■ TASK BRIEF: Please repeat, unchanged, the lines at the top of the listing below, ending with the one that has "- [ ] High employee turnover".

■ RECORDED DATA:
**********
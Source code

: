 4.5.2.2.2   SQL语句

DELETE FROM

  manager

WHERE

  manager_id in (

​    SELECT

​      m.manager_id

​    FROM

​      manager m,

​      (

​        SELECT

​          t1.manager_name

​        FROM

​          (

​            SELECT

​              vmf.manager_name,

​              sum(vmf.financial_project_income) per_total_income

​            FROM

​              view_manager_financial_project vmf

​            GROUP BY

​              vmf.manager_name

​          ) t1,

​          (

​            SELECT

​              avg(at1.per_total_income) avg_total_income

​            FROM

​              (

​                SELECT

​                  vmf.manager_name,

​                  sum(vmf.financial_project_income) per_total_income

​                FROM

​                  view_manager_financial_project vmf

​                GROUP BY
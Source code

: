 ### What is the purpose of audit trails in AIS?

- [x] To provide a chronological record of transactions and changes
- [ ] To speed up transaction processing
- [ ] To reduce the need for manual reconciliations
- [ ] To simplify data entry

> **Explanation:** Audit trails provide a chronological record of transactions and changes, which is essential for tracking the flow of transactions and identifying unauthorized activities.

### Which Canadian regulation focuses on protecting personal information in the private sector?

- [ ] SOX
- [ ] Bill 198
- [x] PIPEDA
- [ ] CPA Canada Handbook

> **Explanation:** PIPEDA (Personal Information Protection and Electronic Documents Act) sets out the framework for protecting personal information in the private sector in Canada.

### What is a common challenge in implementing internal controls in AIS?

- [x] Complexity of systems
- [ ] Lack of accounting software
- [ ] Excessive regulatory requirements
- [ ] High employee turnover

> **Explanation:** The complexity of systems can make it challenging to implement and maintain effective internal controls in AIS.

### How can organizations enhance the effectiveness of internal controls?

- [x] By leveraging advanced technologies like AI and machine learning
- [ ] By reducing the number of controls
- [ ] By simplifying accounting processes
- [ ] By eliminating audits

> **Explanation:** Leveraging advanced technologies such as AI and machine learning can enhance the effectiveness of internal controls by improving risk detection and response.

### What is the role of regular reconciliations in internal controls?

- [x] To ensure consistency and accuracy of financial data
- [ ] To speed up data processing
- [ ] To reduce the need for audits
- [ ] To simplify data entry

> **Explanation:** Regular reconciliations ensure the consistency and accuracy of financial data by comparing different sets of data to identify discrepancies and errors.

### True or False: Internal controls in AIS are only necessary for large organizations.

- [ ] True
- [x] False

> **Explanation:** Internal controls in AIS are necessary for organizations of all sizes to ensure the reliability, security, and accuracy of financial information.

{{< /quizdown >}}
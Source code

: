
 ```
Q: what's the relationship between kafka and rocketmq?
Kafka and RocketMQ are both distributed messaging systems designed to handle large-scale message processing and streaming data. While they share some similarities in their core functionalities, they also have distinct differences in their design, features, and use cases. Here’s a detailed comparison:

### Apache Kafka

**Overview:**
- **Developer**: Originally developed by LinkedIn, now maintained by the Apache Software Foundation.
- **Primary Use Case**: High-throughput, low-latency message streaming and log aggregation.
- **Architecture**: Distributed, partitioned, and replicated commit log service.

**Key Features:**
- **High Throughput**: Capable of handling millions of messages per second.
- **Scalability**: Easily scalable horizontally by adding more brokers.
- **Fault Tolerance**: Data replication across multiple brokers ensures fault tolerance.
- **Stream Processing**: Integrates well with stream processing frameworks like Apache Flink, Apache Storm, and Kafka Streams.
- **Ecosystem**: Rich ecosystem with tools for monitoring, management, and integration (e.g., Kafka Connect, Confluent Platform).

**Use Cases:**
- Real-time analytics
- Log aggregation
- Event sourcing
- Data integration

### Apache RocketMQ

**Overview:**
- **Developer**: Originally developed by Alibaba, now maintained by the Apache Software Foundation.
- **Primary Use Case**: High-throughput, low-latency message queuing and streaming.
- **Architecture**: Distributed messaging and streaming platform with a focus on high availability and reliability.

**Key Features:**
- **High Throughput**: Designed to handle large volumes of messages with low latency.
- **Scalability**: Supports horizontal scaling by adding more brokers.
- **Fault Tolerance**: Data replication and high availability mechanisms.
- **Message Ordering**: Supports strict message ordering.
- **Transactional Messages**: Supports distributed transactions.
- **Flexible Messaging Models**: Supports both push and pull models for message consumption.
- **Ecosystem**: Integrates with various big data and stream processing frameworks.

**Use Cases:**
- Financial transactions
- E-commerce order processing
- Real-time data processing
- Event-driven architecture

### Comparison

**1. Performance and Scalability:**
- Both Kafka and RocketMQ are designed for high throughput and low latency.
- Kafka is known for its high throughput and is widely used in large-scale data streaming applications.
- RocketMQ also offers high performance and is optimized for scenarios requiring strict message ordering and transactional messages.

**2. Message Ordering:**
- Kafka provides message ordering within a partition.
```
**********
■ OUTPUT BELOW:
Source code

: 4.5.2.2.2   SQL语句

DELETE FROM

  manager

WHERE

  manager_id in (

​    SELECT

​      m.manager_id

​    FROM

​      manager m,

​      (

​        SELECT

​          t1.manager_name

​        FROM

​          (

​            SELECT

​              vmf.manager_name,

​              sum(vmf.financial_project_income) per_total_income

​            FROM

​              view_manager_financial_project vmf

​            GROUP BY

​              vmf.manager_name

​          ) t1,

​          (

​            SELECT

​              avg(at1.per_total_income) avg_total_income

​            FROM

​              (

​                SELECT

​                  vmf.manager_name,

​                  sum(vmf.financial_project_income) per_total_income

​                FROM

​                  view_manager_financial_project vmf

​                GROUP BY
Source code

: ### What is the purpose of audit trails in AIS?

- [x] To provide a chronological record of transactions and changes
- [ ] To speed up transaction processing
- [ ] To reduce the need for manual reconciliations
- [ ] To simplify data entry

> **Explanation:** Audit trails provide a chronological record of transactions and changes, which is essential for tracking the flow of transactions and identifying unauthorized activities.

### Which Canadian regulation focuses on protecting personal information in the private sector?

- [ ] SOX
- [ ] Bill 198
- [x] PIPEDA
- [ ] CPA Canada Handbook

> **Explanation:** PIPEDA (Personal Information Protection and Electronic Documents Act) sets out the framework for protecting personal information in the private sector in Canada.

### What is a common challenge in implementing internal controls in AIS?

- [x] Complexity of systems
- [ ] Lack of accounting software
- [ ] Excessive regulatory requirements
- [ ] High employee turnover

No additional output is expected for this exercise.